At the age of 16 she joined the New York City Ballet and soon became a principal dancer. 50 years later she's the artistic director of her own ballet company and stages performances all over the world. "People have betrayed me but ballet hasn't," smiles Suzanne Farrell, who is to be envied not only for her prominent career, but also for her vital energy and enthusiasm.
Suzanne Farrell was one of the most celebrated principal dancers and a muse of the famous choreographer George Balanchine. He created some of his best works, such as Diamonds and Don Quixote, especially for her. During her almost 30-year career she performed 75 roles in 70 ballets. At present she runs the Suzanne Farrell Ballet, hailed by the chief dance critic of The New York Times in 2007 as "one of the most courageous projects in ballet today."

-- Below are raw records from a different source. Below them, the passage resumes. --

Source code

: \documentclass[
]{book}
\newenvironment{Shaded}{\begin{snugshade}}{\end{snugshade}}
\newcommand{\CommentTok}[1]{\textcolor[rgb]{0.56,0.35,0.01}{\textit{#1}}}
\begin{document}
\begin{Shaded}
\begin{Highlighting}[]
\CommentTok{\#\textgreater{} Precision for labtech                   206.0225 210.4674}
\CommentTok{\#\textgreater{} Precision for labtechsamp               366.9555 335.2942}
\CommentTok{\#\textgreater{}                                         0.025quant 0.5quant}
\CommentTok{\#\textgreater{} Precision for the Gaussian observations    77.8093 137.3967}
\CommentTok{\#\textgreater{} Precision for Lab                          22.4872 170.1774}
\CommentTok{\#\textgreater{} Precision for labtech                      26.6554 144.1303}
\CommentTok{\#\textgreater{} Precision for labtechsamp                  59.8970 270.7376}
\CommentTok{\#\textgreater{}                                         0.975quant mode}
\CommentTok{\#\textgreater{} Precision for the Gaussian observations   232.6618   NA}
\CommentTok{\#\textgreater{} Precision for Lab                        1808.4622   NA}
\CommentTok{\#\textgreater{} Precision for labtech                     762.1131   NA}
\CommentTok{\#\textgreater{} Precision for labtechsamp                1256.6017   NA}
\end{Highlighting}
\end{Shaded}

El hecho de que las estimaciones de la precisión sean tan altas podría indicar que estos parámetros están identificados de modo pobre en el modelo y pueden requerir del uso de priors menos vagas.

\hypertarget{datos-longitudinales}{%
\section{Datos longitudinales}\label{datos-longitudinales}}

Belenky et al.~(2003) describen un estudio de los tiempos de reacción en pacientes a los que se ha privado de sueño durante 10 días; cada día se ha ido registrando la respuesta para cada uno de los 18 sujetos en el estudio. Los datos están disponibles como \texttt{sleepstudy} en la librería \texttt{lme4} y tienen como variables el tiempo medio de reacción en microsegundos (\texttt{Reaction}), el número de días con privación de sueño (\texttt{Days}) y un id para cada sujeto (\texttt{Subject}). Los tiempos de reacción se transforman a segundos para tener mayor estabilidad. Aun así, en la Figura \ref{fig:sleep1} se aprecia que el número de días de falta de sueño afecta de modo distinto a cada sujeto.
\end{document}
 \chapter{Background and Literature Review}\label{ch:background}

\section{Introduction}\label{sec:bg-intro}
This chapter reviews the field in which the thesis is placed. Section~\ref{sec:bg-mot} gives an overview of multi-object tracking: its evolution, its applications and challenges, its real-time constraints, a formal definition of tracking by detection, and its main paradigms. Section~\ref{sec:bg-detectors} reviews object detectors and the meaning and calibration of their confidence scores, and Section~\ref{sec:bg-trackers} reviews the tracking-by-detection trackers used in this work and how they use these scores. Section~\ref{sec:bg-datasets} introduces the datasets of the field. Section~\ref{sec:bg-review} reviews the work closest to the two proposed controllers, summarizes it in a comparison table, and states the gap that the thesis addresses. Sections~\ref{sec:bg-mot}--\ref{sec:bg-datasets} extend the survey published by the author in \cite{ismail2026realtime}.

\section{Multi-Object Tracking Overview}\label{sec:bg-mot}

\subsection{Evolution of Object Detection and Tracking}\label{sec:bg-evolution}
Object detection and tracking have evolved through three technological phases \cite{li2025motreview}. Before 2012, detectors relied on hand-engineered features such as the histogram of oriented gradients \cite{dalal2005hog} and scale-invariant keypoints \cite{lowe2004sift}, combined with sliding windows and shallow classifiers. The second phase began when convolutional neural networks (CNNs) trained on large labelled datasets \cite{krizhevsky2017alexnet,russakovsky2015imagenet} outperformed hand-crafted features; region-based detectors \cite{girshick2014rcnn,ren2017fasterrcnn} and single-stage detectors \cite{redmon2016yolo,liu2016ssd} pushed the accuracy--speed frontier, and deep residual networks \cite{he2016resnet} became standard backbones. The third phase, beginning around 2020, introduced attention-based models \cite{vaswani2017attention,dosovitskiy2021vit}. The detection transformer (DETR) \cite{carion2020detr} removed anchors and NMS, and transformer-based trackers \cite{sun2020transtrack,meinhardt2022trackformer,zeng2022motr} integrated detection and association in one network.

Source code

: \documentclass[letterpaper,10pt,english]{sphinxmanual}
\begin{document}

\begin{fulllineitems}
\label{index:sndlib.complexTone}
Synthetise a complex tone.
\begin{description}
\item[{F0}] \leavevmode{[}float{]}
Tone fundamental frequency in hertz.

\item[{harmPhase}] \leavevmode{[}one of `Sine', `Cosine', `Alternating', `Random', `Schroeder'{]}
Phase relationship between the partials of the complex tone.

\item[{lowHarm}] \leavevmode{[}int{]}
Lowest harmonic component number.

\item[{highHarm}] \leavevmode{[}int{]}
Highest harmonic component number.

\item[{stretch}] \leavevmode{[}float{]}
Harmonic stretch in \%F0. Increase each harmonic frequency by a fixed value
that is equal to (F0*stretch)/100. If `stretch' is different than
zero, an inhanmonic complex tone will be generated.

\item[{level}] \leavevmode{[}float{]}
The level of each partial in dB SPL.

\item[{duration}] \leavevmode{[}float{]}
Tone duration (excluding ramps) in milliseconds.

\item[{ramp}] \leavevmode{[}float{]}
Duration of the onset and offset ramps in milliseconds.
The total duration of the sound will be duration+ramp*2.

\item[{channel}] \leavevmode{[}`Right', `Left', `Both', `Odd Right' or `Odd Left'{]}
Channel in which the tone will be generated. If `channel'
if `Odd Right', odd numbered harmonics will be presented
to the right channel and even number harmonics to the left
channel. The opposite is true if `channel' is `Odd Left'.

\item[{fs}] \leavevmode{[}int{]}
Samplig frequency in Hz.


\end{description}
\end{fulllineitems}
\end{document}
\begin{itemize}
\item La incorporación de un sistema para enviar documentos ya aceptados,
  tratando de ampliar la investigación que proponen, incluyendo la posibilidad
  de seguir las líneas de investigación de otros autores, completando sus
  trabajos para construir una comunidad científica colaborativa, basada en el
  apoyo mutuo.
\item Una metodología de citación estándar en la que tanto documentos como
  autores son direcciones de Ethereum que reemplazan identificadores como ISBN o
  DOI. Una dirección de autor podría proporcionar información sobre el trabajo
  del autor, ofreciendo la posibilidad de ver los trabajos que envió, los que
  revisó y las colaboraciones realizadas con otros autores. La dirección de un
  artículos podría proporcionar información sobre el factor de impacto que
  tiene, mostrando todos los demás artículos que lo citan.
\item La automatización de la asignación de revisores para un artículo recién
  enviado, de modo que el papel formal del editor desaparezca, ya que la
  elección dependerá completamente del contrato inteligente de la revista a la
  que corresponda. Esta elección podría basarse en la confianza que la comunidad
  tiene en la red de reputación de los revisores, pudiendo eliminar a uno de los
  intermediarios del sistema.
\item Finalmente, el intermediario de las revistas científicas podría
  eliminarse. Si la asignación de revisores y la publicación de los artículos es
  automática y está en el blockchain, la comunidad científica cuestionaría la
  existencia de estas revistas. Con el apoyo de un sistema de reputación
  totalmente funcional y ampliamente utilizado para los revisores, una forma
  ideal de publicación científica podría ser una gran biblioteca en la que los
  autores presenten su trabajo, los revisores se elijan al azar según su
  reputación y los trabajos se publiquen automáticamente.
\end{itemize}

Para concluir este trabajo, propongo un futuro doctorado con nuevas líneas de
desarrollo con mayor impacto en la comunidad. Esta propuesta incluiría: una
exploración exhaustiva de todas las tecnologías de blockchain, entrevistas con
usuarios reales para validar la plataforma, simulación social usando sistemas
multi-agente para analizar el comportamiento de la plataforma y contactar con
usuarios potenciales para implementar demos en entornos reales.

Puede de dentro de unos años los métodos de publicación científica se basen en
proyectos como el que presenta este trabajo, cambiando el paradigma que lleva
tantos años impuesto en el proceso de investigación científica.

Suzanne Farrell was in Bulgaria for the Balanchine and Farrell: American Ballet for Bulgaria programme, which is a part of the Ballet Across the World Project. The project is an initiative of Cultural Bridges Association in a partnership with America for Bulgaria Foundation and Sofia Opera and Ballet. Suzanne Farrell is presenting two of Balanchine's works – Agon and Divertimento Brillante – at the National Opera and Ballet in Sofia and holding master classes for Bulgarian professional ballet dancers.
What are your impressions of Bulgaria so far?
I love the beautiful churches, but I spend most of the time at the studio. It's a wonderful life. It's nice to go all over the world and be at the studio. You have travelled a lot.
Is there any place you always like to return to?
The studio. I grew up there. It is a nice place, if you want to be a dancer. It's like our food. You must be that kind of person, it is something of a calling. But you always have a choice.
Natalie Portman won an Oscar for her role in Black Swan. Is the real life of a ballet dancer similar to what was in the movie?
I haven't seen that movie, but from the little parts I saw – it was not my life. Our life is much more interesting than that. It is demanding but not sad. You have to be happy and positive to do something beautiful on stage.
You started your career at quite an early age. Was that a tough thing to do?
It is a process. We didn't have videos then. So I was told to watch ballet and I watched. And I had it in my brain already – what I wanted to do. I would go to the studio and work by myself, not only at rehearsals. It is an individual work.
What comes first: talent or hard work?
The determination to be willing. You can be the best dancer in the world, but you have to be quick at learning: if you are slow, you can't do it. And it matters how you define talent. We think we know what we can do, but we don't know all that we can. You have to take risks. When you come to ballet you want it to be spontaneous. Yes, we rehearse, but each night is different from the next. You come and see something and the next evening it is something entirely different. Aren't we lucky to be dancers?
Was there an event or a person that changed your life completely?
Balanchine, of course, changed my life. And also Stravinsky. I danced for him personally at that time when he was Mr Balanchine's manager. He was the only one to watch me on stage. And that was incredible. Everyone gets opportunities but when they come, you have to be ready. Some people say "No, I'm not ready," but you have to say "Yes." But for me work was fun, people have betrayed me, but ballet hasn't.
What was the hardest moment in your career?
I don't think there was any such moment. I am a happy person. It takes a lot of energy to be sad and angry. As a dancer you don't have that kind of energy to throw away. It is too exhausting. You can't be negative and do a positive thing. You can't be passive in an active profession. Now that I have retired from performing, I work with young dancers, they give me energy, it makes me happy. It was easier being a dancer, though, because you only had to dance. Being a director is harder, you work with many people, you have to watch out for everything. You have to be skilled to make the whole performance happen without any disasters.